Work instruction:
In the data below, how many lines contain the string "into"? Give only the figure.

Supplied data:
-----

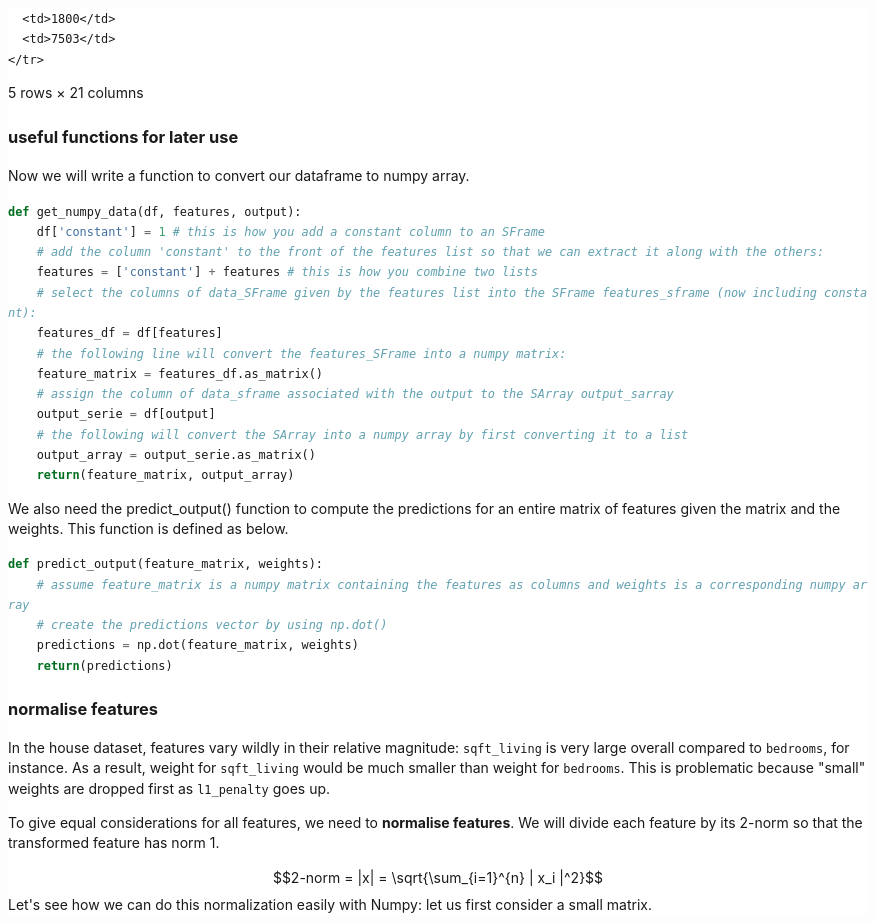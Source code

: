       <td>1800</td>
      <td>7503</td>
    </tr>
  </tbody>
</table>
<p>5 rows × 21 columns</p>
</div>



### useful functions for later use

Now we will write a function to convert our dataframe to numpy array.


```python
def get_numpy_data(df, features, output):
    df['constant'] = 1 # this is how you add a constant column to an SFrame
    # add the column 'constant' to the front of the features list so that we can extract it along with the others:
    features = ['constant'] + features # this is how you combine two lists
    # select the columns of data_SFrame given by the features list into the SFrame features_sframe (now including constant):
    features_df = df[features]
    # the following line will convert the features_SFrame into a numpy matrix:
    feature_matrix = features_df.as_matrix()
    # assign the column of data_sframe associated with the output to the SArray output_sarray
    output_serie = df[output]
    # the following will convert the SArray into a numpy array by first converting it to a list
    output_array = output_serie.as_matrix()
    return(feature_matrix, output_array)
```

We also need the predict_output() function to compute the predictions for an entire matrix of features given the matrix and the weights. This function is defined as below.


```python
def predict_output(feature_matrix, weights):
    # assume feature_matrix is a numpy matrix containing the features as columns and weights is a corresponding numpy array
    # create the predictions vector by using np.dot()
    predictions = np.dot(feature_matrix, weights)
    return(predictions)
```

### normalise features
In the house dataset, features vary wildly in their relative magnitude: `sqft_living` is very large overall compared to `bedrooms`, for instance. As a result, weight for `sqft_living` would be much smaller than weight for `bedrooms`. This is problematic because "small" weights are dropped first as `l1_penalty` goes up.

To give equal considerations for all features, we need to **normalise features**. We will divide each feature by its 2-norm so that the transformed feature has norm 1.

$$2-norm = |x| = \sqrt{\sum_{i=1}^{n} | x_i |^2}$$
Let's see how we can do this normalization easily with Numpy: let us first consider a small matrix.
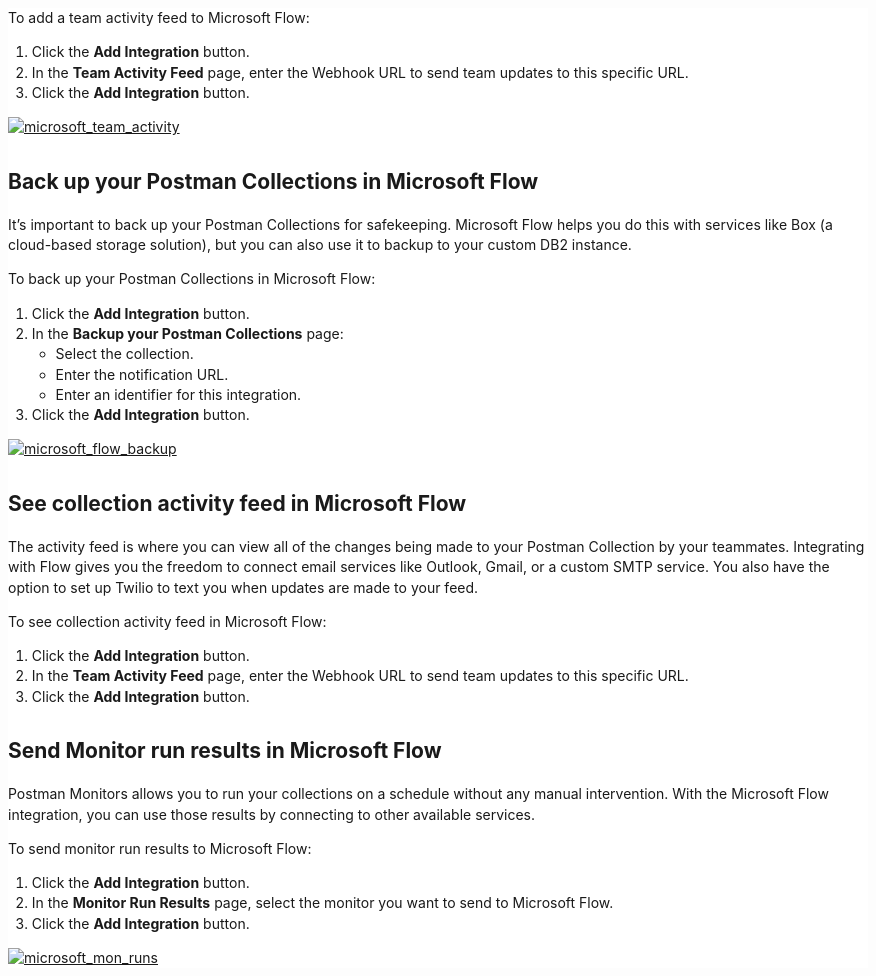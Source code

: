 To add a team activity feed to Microsoft Flow:

1. Click the **Add Integration** button.
1. In the **Team Activity Feed** page, enter the Webhook URL to send team updates to this specific URL.
1. Click the **Add Integration** button.

[![microsoft_team_activity](https://assets.postman.com/postman-docs/WS-integrations-msFlow-teamactivityfeed.png)](https://assets.postman.com/postman-docs/WS-integrations-msFlow-teamactivityfeed.png)

## Back up your Postman Collections in Microsoft Flow

It’s important to back up your Postman Collections for safekeeping. Microsoft Flow helps you do this with services like Box (a cloud-based storage solution), but you can also use it to backup to your custom DB2 instance.

To back up your Postman Collections in Microsoft Flow:

1. Click the **Add Integration** button.
1. In the **Backup your Postman Collections** page:
    * Select the collection.
    * Enter the notification URL.
    * Enter an identifier for this integration.
1. Click the **Add Integration** button.

[![microsoft_flow_backup](https://assets.postman.com/postman-docs/WS-integration-msFlow-backupcollections.png)](https://assets.postman.com/postman-docs/WS-integration-msFlow-backupcollections.png)

## See collection activity feed in Microsoft Flow

The activity feed is where you can view all of the changes being made to your Postman Collection by your teammates. Integrating with Flow gives you the freedom to connect email services like Outlook, Gmail, or a custom SMTP service. You also have the option to set up Twilio to text you when updates are made to your feed.

To see collection activity feed in Microsoft Flow:

1. Click the **Add Integration** button.
2. In the **Team Activity Feed** page, enter the Webhook URL to send team updates to this specific URL.
3. Click the **Add Integration** button.

## Send Monitor run results in Microsoft Flow

Postman Monitors allows you to run your collections on a schedule without any manual intervention. With the Microsoft Flow integration, you can use those results by connecting to other available services.

To send monitor run results to Microsoft Flow:

1. Click the **Add Integration** button.
1. In the **Monitor Run Results** page, select the monitor you want to send to Microsoft Flow.
1. Click the **Add Integration** button.

[![microsoft_mon_runs](https://assets.postman.com/postman-docs/WS-integrations-microsoftFlow-monitorrunresults1.png)](https://assets.postman.com/postman-docs/WS-integrations-microsoftFlow-monitorrunresults1.png)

-----

Written answer:
3